A Heaven-sent day. As warm as the best summer day in England. I went out without a coat. They tell me it is a cold day in comparison to what we will get. Never yet have I found anything warm enough. Rome in June was just satisfying. If I might only go down into Hell and sculp the Devil, how happy I would be.

Ever since March 21st, I have spent almost every afternoon at Knoedlers, but today, I jibbed, it was too good a day to stay in. Besides, I feel as if I can’t bear compliments and praise another moment. It was wonderful at first, one felt flattered, pleased, amused. The various remarks were entertaining, but they are almost without variety, and in the end one longs not to have to smile the smile of appreciation that will not come off, there seems so little to say in reply to “How wonderful! How clever you are, how living they are, how brave you were, what brutes they look— — —” I just stand first on one leg and then on the other and look silly and feel worse. If anyone bought anything, or wanted to be done, it would be different, but I feel that Knoedlers have generously taken a great deal of trouble and been awfully kind, and gained nothing. People treat my exhibition as a sort of free “Madame Tussaud’s,” and there the thing ends.

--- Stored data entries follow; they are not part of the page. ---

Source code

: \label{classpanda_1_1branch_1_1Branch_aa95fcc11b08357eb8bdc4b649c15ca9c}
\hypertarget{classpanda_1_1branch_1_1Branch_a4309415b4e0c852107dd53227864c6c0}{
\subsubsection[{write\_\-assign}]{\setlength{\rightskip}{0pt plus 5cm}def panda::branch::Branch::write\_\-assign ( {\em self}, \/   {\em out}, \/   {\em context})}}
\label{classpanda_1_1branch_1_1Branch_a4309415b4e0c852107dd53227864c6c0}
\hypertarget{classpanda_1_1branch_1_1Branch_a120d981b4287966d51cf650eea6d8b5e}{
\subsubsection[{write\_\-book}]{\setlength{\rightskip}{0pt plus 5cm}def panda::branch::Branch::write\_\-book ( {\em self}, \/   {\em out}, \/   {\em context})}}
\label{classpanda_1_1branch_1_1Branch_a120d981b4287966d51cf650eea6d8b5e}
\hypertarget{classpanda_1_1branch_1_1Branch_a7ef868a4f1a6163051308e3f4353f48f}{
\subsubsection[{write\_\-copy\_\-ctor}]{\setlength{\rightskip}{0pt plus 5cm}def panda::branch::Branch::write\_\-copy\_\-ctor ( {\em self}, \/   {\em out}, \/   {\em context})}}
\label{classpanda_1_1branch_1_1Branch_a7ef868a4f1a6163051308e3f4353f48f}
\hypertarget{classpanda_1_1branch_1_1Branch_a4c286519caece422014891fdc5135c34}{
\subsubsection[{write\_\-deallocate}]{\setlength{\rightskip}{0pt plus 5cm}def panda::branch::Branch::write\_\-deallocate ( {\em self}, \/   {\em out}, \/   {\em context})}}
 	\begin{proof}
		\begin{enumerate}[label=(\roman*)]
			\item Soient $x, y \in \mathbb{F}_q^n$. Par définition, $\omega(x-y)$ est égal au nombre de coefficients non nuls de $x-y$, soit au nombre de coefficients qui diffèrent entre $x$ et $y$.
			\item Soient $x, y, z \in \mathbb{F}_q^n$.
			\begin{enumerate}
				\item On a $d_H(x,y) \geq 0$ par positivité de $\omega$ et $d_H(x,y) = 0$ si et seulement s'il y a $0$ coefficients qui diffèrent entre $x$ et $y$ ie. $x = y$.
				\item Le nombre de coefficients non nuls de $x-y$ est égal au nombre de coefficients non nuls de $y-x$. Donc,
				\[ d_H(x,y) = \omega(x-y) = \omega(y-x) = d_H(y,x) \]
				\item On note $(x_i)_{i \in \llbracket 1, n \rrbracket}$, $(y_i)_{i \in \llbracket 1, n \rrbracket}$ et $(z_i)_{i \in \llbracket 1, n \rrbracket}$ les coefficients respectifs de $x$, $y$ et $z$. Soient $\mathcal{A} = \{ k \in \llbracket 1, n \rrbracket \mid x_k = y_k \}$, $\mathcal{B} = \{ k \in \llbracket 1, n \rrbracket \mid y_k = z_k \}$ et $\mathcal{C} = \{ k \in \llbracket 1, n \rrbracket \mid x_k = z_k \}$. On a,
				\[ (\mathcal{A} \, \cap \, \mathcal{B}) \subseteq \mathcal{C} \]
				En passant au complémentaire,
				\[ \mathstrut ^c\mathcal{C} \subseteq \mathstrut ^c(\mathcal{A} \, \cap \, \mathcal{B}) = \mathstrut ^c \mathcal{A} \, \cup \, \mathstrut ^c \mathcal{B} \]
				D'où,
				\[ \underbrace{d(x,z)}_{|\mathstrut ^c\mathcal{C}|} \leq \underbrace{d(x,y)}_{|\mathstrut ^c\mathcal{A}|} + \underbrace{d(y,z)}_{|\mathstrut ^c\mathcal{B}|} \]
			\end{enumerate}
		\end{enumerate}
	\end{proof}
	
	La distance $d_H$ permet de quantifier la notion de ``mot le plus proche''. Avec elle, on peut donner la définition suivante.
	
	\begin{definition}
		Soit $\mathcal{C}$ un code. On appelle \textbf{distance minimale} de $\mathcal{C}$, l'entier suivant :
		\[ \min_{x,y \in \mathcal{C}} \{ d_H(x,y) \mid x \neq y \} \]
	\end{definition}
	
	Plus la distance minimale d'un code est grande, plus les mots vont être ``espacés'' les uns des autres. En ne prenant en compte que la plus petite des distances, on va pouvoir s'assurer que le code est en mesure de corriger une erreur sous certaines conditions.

I’m told it has been a great success. If success is measured by the quantities of people who visit it, then “Yes”—the critics have certainly been splendid to me. For the rest, if I have any complaint to make, it is due, I suppose, to the “slump” that I am told prevails. A slump is prosperity compared to Europe, and I have not been here in normal times, so can make no comparison.

I feel rather with the policeman in the Avenue, Dick’s friend, who said to Louise, “Look at them! Look at them!” pointing at the motors, “all day long they pass back and forth. Gee! How rich people must be, no wonder the world comes and asks us for relief funds—!”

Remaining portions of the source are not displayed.